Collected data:
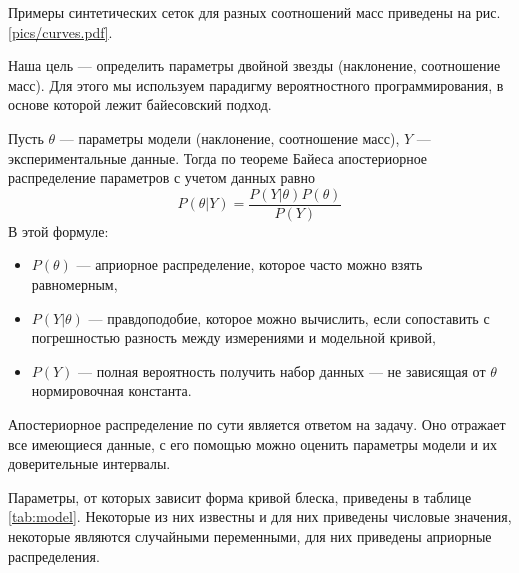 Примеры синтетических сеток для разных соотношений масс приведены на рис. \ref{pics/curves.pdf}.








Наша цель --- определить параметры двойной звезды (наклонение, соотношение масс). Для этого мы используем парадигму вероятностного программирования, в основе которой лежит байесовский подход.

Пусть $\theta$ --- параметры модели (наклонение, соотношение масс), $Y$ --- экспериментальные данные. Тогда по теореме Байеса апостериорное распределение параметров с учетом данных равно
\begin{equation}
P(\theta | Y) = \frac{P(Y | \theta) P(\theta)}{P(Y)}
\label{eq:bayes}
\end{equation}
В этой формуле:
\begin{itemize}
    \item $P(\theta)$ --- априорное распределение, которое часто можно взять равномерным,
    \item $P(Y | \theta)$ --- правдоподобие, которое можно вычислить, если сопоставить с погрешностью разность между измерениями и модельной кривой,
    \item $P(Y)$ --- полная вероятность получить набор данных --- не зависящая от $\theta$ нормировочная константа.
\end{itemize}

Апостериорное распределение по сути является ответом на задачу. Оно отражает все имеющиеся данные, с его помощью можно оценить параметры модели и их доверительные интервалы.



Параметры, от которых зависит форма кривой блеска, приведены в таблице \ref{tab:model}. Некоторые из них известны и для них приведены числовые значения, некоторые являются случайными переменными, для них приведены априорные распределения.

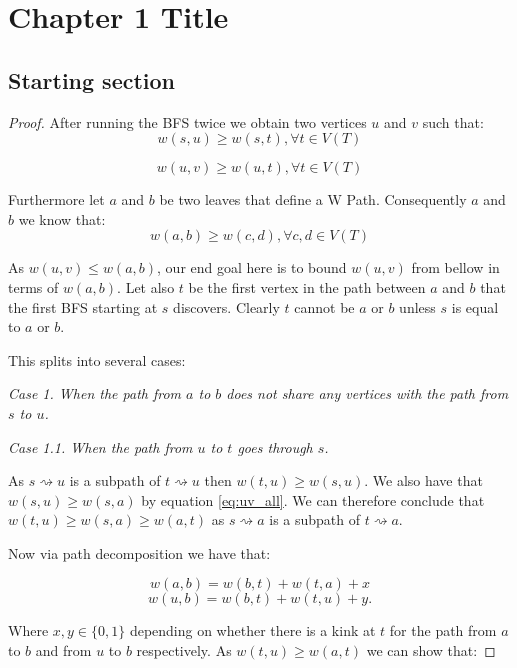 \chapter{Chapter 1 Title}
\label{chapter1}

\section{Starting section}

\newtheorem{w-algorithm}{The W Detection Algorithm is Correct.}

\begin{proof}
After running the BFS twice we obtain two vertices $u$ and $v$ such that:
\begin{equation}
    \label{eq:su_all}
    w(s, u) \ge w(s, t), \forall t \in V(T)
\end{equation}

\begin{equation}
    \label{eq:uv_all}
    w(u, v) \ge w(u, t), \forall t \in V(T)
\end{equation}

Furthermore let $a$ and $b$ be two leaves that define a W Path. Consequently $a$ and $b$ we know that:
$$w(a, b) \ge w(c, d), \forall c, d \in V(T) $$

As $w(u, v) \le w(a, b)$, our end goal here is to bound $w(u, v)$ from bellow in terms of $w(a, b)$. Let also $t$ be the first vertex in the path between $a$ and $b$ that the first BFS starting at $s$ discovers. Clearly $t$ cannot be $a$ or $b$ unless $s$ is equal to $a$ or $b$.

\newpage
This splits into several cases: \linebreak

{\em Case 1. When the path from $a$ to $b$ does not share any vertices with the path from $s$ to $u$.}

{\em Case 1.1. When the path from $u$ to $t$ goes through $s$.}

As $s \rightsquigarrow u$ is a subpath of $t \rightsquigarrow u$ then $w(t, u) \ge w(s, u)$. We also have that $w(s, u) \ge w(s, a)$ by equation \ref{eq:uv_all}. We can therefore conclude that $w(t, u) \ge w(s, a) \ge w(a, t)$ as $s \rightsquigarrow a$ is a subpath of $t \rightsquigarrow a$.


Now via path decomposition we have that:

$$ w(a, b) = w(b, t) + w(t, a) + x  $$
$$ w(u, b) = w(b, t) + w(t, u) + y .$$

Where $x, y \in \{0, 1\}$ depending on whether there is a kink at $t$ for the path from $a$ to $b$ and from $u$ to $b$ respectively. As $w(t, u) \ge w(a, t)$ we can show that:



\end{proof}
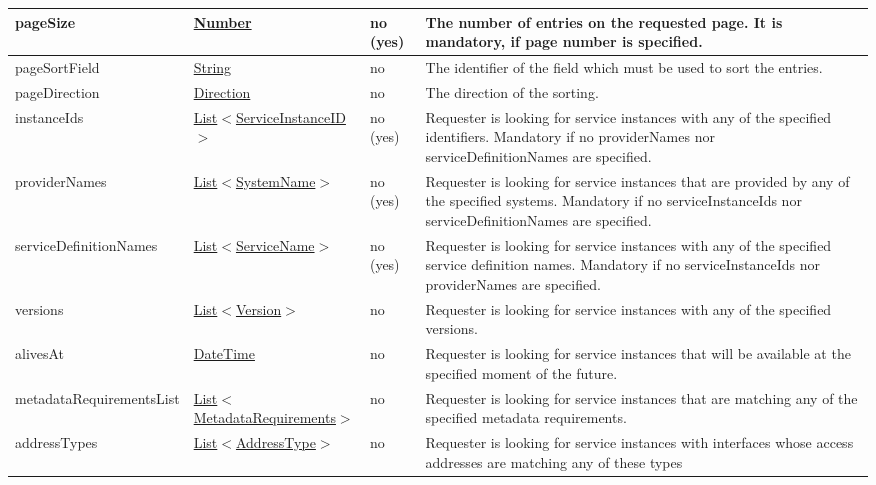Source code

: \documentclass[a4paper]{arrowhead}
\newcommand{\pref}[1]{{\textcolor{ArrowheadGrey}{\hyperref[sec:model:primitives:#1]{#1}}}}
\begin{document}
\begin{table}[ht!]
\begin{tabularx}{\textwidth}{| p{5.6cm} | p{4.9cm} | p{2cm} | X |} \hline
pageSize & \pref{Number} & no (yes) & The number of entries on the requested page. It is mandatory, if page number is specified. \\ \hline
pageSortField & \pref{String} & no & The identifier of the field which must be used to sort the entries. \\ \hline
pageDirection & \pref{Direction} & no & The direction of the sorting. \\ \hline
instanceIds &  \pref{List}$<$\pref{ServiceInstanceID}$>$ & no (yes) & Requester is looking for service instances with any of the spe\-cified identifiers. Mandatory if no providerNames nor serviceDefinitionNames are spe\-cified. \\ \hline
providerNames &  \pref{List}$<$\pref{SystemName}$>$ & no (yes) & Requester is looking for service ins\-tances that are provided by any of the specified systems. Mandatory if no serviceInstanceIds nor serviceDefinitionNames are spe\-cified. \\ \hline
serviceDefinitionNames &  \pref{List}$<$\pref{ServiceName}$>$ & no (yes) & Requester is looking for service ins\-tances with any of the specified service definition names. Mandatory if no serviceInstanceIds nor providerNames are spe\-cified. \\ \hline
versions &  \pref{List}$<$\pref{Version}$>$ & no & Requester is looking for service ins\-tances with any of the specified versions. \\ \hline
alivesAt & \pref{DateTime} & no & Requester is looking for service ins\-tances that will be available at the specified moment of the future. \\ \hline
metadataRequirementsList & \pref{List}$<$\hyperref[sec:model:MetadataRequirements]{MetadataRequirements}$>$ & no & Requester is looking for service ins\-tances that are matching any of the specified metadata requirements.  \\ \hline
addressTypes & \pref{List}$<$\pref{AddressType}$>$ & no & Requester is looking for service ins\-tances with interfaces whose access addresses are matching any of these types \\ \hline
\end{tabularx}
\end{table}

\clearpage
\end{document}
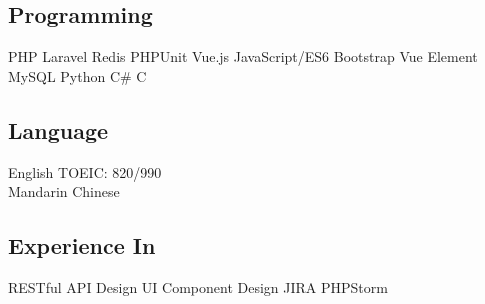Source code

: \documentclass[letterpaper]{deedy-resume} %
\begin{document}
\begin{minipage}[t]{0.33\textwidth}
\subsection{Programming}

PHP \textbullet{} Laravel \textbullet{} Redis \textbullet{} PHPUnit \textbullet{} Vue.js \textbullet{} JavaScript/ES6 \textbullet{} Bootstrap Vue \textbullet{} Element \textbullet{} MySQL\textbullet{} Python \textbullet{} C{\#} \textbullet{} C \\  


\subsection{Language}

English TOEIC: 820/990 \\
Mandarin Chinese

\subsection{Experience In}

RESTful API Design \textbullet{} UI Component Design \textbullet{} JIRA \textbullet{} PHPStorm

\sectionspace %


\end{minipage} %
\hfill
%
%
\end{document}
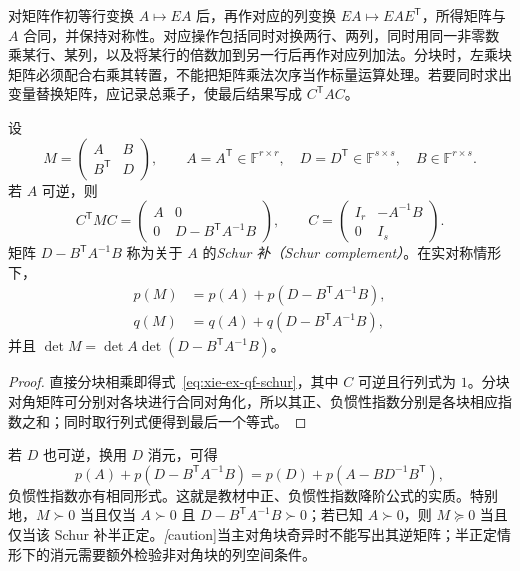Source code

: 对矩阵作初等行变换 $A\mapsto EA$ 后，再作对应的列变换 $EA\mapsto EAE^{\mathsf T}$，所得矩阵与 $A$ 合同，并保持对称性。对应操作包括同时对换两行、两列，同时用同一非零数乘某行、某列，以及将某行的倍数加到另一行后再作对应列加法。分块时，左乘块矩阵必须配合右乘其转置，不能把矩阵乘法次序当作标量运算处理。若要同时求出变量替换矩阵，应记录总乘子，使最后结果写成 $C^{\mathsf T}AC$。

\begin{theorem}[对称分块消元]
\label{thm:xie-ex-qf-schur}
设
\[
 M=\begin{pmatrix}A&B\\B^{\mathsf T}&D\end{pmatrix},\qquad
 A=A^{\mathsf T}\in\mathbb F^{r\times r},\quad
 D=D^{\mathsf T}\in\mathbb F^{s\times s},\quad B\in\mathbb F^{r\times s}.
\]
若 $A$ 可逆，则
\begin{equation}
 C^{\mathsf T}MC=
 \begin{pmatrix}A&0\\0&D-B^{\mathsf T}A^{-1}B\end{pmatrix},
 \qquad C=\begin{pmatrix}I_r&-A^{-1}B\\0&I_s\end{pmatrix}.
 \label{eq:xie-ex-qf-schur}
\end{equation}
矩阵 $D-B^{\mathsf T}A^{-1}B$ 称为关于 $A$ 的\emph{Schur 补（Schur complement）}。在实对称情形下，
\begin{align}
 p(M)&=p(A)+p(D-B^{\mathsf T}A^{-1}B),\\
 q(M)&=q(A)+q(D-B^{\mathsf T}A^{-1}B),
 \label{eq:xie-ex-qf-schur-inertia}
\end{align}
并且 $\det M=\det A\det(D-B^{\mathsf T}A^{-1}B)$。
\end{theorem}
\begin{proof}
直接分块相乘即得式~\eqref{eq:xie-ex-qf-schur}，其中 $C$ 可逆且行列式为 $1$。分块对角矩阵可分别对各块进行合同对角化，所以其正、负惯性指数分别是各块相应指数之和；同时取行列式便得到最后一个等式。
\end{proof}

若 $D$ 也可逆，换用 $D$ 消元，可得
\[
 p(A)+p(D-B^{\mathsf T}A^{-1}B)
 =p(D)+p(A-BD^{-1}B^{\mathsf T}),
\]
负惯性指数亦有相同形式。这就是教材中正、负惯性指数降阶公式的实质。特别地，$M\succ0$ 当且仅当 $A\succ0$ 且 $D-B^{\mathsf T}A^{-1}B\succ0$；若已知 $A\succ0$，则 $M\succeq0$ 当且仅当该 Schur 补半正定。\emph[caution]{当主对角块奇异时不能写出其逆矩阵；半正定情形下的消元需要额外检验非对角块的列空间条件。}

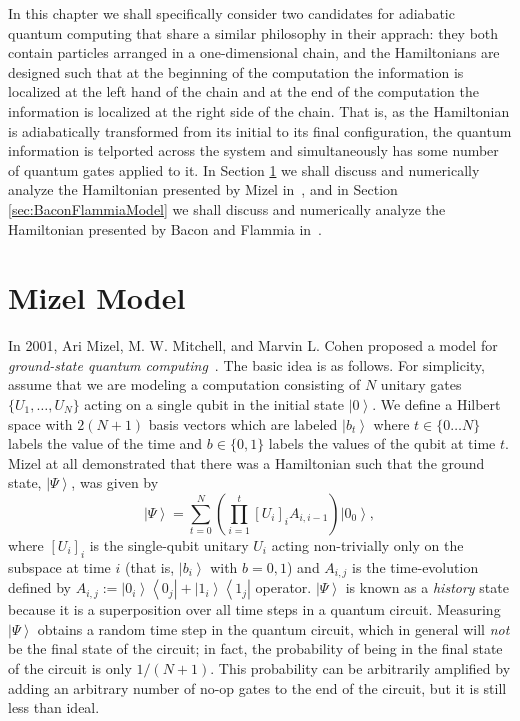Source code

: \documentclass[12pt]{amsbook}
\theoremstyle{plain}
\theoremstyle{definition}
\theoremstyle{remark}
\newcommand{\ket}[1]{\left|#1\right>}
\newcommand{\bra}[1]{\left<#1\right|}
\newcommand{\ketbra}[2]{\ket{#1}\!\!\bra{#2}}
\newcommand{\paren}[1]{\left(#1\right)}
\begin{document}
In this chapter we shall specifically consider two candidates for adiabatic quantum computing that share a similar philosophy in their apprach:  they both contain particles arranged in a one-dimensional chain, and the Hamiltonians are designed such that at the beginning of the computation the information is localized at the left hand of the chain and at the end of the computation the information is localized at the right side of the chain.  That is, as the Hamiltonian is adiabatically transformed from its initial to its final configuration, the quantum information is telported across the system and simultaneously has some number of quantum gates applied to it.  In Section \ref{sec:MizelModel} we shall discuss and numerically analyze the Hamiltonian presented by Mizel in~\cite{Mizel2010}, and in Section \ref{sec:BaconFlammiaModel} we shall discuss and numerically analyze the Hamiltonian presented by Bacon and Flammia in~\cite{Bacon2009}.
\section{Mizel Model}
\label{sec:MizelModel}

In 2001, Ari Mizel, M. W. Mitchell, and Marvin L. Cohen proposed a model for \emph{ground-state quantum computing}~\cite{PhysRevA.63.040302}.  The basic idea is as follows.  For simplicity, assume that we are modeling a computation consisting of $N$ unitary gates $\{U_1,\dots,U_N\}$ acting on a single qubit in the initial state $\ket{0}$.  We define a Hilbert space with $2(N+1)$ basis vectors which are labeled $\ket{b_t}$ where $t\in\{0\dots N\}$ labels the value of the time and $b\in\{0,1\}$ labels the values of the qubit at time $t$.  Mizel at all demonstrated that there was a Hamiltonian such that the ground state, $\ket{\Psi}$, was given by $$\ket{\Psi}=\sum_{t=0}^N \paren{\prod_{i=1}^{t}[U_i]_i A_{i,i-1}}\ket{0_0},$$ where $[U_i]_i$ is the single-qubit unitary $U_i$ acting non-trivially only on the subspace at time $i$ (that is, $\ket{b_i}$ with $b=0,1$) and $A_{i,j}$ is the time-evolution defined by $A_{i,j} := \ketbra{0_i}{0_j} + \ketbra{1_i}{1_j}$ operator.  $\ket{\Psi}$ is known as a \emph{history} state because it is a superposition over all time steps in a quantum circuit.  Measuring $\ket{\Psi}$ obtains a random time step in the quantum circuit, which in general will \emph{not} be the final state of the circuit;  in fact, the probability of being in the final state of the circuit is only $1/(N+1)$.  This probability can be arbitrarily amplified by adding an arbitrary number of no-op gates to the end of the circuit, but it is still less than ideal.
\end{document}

**Work task**
Print the data above from its first line through the line that has "Наша цель --- определить", exactly and with nothing else, omitting pictures.

**Result**
 Примеры синтетических сеток для разных соотношений масс приведены на рис. \ref{pics/curves.pdf}.








Наша цель --- определить параметры двойной звезды (наклонение, соотношение масс). Для этого мы используем парадигму вероятностного программирования, в основе которой лежит байесовский подход.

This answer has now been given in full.